Here is a practical guide to integrating Databricks with Snowflake. We will get you started with the basic setup and show you how easy it is to get the two of them connected to write and read data from each other.
1. You must have a Snowflake Account (the good thing is that this is easy!)– You get a 30-day free trial, including $400 of free credits. Open a Free Snowflake Account Setup here
2. You need to set up at least a Databricks Community edition (The Community Edition is free) – The Databricks Snowflake connector is included in Databricks Runtime 4.2 and above.
You should have some basic familiarity with Dataframes, Databricks, and Snowflake.
At a high level, we are doing these main steps:
Step 1: Import a notebook that already has a shell of the code you need.
Step 2: Fill in the details in the notebook for your Snowflake database.
Step 3: Execute the 3 separate parts of the notebook which will be:
Step 4: Make the connection.
Step 5: Write a data frame to snowflake.
Step 6: Read a snowflake table back into a data frame.
Okay. Now that you have a Databricks Account setup then log in. I’m going to assume you have the Community Edition so the login is here: (if you have the regular editions then login to the appropriate area).
Then once you are logged in you should see a screen like this:
Go to the Workspace icon (It is the 3rd from the top on the left-hand side) Once you click on it then on the right there will be a dropdown arrow to the right of the menu item “Workspace”. When you click there then click on Import and it should look like this:
Then Choose the URL there and put in this notebook link and click the Import Button. https://docs.databricks.com/_static/notebooks/snowflake-python.html
- This is one of my favorite parts about Databricks, they make it look easy to share Notebooks and be more organized.

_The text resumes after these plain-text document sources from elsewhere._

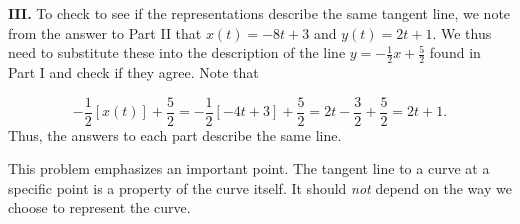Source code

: \documentclass[noauthor]{ximera}
\begin{document}
\begin{problem}
\begin{freeResponse}
 \textbf{III.} To check to see if the representations describe the same tangent line, we note from the answer to Part II that $x(t) = -8t+3$ and $y(t) = 2t+1$.  We thus need to substitute these into the description of the line  $y = -\frac{1}{2}x+\frac{5}{2}$ found in Part I and check if they agree.  Note that
 
 \[
 -\frac{1}{2}[x(t)]+\frac{5}{2} =  -\frac{1}{2}[-4t+3]+\frac{5}{2} = 2t -\frac{3}{2}+\frac{5}{2} = 2t+1.
 \]
 Thus, the answers to each part describe the same line.
 
 \begin{remark}
 This problem emphasizes an important point.  The tangent line to a curve at a specific point is a property of the curve itself.  It should \emph{not} depend on the way we choose to represent the curve.
 \end{remark}
 
 \end{freeResponse}
\end{problem}

\end{document}
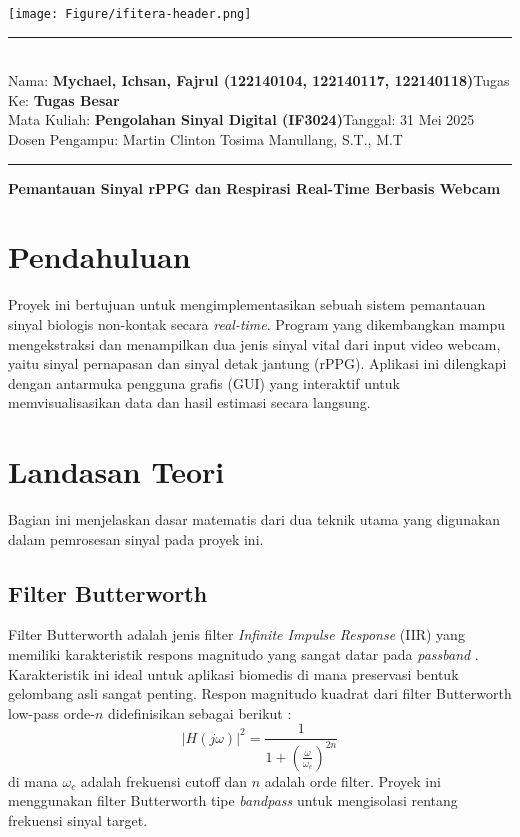 \documentclass[11pt,a4paper]{article}
\newcommand{\student}{\textbf{Mychael, Ichsan, Fajrul (122140104, 122140117, 122140118)}}
\newcommand{\course}{\textbf{Pengolahan Sinyal Digital (IF3024)}}
\newcommand{\assignment}{\textbf{Tugas Besar}}
\begin{document}
\thispagestyle{empty}
\begin{center}
	\texttt{[image: Figure/ifitera-header.png]}
	\vspace{0.1cm}
\end{center}
\noindent
\rule{17cm}{0.2cm}\\[0.3cm]
Nama: \student \hfill Tugas Ke: \assignment\\[0.1cm]
Mata Kuliah: \course \hfill Tanggal: 31 Mei 2025\\
Dosen Pengampu: Martin Clinton Tosima Manullang, S.T., M.T\\
\rule{17cm}{0.05cm}
\vspace{1cm}

\begin{center}
    {\bf Pemantauan Sinyal rPPG dan Respirasi Real-Time Berbasis Webcam}
\end{center}
\vspace{0.5cm}

\section{Pendahuluan}
Proyek ini bertujuan untuk mengimplementasikan sebuah sistem pemantauan sinyal biologis non-kontak secara \textit{real-time}. Program yang dikembangkan mampu mengekstraksi dan menampilkan dua jenis sinyal vital dari input video webcam, yaitu sinyal pernapasan dan sinyal detak jantung (rPPG). Aplikasi ini dilengkapi dengan antarmuka pengguna grafis (GUI) yang interaktif untuk memvisualisasikan data dan hasil estimasi secara langsung.

\section{Landasan Teori}
Bagian ini menjelaskan dasar matematis dari dua teknik utama yang digunakan dalam pemrosesan sinyal pada proyek ini.

\subsection{Filter Butterworth}
Filter Butterworth adalah jenis filter \textit{Infinite Impulse Response} (IIR) yang memiliki karakteristik respons magnitudo yang sangat datar pada \textit{passband} \cite{proakis2007}. Karakteristik ini ideal untuk aplikasi biomedis di mana preservasi bentuk gelombang asli sangat penting. Respon magnitudo kuadrat dari filter Butterworth low-pass orde-$n$ didefinisikan sebagai berikut \cite{oppenheim2010}:
\begin{equation}
|H(j\omega)|^2 = \frac{1}{1 + \left(\frac{\omega}{\omega_c}\right)^{2n}}
\end{equation}
di mana $\omega_c$ adalah frekuensi cutoff dan $n$ adalah orde filter. Proyek ini menggunakan filter Butterworth tipe \textit{bandpass} untuk mengisolasi rentang frekuensi sinyal target.
\end{document}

Once you have imported the notebook it should look like this:
There are 3 main sections to this sample connector notebook from Databricks:
1. The Snowflake connection:
You need to fill in all the details in blue. You should set up the data bricks secrets to start.

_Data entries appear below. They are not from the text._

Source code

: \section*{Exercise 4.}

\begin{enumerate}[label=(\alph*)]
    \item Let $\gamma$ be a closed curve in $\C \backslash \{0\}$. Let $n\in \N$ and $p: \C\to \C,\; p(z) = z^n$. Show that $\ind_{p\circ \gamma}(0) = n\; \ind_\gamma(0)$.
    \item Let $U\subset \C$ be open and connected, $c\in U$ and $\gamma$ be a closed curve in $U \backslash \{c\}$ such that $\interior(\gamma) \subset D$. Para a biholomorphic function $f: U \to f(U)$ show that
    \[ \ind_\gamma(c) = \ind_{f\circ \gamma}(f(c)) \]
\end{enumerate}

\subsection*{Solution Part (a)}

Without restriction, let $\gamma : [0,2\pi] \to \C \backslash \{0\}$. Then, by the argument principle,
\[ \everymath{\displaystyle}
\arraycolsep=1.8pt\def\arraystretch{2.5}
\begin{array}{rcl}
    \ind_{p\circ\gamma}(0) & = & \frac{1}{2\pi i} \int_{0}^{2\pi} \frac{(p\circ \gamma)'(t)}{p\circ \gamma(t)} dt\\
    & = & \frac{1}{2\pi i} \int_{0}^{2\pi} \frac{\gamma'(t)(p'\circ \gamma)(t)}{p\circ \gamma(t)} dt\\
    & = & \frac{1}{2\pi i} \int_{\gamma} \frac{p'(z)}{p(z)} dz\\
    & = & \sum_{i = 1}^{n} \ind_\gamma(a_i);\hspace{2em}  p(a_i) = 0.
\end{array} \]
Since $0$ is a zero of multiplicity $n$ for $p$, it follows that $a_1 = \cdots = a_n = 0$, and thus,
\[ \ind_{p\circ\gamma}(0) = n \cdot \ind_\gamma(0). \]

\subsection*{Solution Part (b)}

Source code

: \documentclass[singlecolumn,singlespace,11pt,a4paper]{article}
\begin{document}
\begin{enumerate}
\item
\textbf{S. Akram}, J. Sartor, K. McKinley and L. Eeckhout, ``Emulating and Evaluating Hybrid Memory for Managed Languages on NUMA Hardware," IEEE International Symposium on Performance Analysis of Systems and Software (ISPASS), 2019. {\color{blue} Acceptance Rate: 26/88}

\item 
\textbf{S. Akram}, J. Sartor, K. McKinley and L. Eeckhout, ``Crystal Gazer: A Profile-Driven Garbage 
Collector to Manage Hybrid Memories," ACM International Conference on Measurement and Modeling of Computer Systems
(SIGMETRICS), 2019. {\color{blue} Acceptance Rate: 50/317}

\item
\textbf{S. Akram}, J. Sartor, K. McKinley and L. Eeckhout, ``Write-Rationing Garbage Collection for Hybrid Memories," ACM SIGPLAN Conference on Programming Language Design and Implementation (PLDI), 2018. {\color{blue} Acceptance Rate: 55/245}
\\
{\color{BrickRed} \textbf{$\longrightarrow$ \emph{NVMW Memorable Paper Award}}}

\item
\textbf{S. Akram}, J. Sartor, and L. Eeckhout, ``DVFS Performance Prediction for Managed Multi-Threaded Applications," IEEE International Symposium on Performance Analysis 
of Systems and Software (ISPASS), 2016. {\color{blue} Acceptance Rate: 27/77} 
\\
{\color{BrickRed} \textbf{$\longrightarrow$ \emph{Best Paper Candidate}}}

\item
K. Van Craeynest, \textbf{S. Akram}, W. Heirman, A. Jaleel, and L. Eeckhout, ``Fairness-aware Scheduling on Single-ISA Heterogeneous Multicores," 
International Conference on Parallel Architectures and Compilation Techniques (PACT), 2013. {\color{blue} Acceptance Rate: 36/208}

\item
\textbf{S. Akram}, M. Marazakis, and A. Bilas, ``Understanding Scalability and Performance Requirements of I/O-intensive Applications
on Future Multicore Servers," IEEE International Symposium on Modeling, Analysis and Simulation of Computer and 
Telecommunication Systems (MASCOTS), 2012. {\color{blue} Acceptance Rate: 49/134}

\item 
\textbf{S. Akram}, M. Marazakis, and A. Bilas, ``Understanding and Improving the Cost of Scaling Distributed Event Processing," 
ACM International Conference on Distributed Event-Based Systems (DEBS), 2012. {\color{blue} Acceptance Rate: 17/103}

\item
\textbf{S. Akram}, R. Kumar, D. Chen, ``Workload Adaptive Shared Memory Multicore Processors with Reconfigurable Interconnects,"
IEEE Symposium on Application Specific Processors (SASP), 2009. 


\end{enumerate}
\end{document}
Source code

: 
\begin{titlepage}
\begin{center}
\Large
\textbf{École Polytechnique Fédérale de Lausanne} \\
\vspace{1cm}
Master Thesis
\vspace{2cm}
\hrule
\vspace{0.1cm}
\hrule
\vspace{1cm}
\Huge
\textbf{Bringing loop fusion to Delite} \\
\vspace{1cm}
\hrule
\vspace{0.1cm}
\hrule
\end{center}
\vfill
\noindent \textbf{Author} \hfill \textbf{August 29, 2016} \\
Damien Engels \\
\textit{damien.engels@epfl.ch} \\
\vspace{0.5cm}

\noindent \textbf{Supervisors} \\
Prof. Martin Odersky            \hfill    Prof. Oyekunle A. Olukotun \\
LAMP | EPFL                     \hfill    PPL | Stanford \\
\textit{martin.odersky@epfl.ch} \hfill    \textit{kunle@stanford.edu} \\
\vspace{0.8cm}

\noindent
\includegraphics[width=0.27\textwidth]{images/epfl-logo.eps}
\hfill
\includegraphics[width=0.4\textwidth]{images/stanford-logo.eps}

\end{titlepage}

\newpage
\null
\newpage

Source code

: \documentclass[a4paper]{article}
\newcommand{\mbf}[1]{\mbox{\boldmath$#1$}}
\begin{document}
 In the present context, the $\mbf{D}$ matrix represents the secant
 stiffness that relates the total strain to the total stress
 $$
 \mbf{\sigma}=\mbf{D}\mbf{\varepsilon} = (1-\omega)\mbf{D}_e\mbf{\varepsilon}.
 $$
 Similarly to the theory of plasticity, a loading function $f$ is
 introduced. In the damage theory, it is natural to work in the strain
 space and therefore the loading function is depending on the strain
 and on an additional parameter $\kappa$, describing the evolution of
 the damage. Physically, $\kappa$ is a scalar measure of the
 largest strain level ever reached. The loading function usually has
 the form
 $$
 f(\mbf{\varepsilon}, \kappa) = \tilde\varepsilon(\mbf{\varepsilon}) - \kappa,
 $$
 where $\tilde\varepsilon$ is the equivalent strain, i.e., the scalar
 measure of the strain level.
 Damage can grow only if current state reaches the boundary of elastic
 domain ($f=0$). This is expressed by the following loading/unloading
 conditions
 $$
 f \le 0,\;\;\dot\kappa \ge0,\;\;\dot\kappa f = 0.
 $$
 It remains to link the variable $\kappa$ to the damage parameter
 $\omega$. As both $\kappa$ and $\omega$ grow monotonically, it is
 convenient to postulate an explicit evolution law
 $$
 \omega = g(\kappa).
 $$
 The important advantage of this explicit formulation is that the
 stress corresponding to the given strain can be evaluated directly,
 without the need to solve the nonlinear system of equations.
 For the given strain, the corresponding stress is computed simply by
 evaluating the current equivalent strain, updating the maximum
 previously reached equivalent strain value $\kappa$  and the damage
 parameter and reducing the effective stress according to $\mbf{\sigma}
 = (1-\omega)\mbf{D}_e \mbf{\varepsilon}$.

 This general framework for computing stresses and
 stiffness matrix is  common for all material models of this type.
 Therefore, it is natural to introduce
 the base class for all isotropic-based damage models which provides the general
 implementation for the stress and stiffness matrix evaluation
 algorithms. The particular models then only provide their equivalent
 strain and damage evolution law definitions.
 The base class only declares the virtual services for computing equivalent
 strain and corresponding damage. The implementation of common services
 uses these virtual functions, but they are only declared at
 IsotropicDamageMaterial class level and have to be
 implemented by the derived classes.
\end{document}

Then make sure you add the other appropriate details here (database, schema, warehouse):
- You will notice on the image there is in the upper right a run button. If you have worked with Jupyter Notebooks this is very similar.
2. Write Data to a Snowflake table:
Fill in the sections in blue. Mainly just what table you want to write to. If the table is not created then it will create it for you. If you wish to carry out further tests with your data and create a data frame, you can modify this section accordingly:
3. Read Data to a Snowflake table:
Fill in the sections in blue. Mainly just what table you want to read from which is the one you just created.
This is a straightforward example that demonstrates how to connect Databricks and Snowflake. The process of connecting Spark outside of Databricks is also relatively easy but requires setting up the Spark to Snowflake Connector and the JDBC Driver. Fortunately, Databricks 4.2 and higher come with these already set up, which makes the process even smoother.
Find out more about all the benefits Snowflake has to offer you and your business.
In conclusion, integrating Databricks with Snowflake is a simple process that can be done in just a few steps. By following the guide above, you can easily connect the two platforms and write and read data from each other. This integration opens up many possibilities for data analysis and business intelligence, making it a valuable tool for any organization.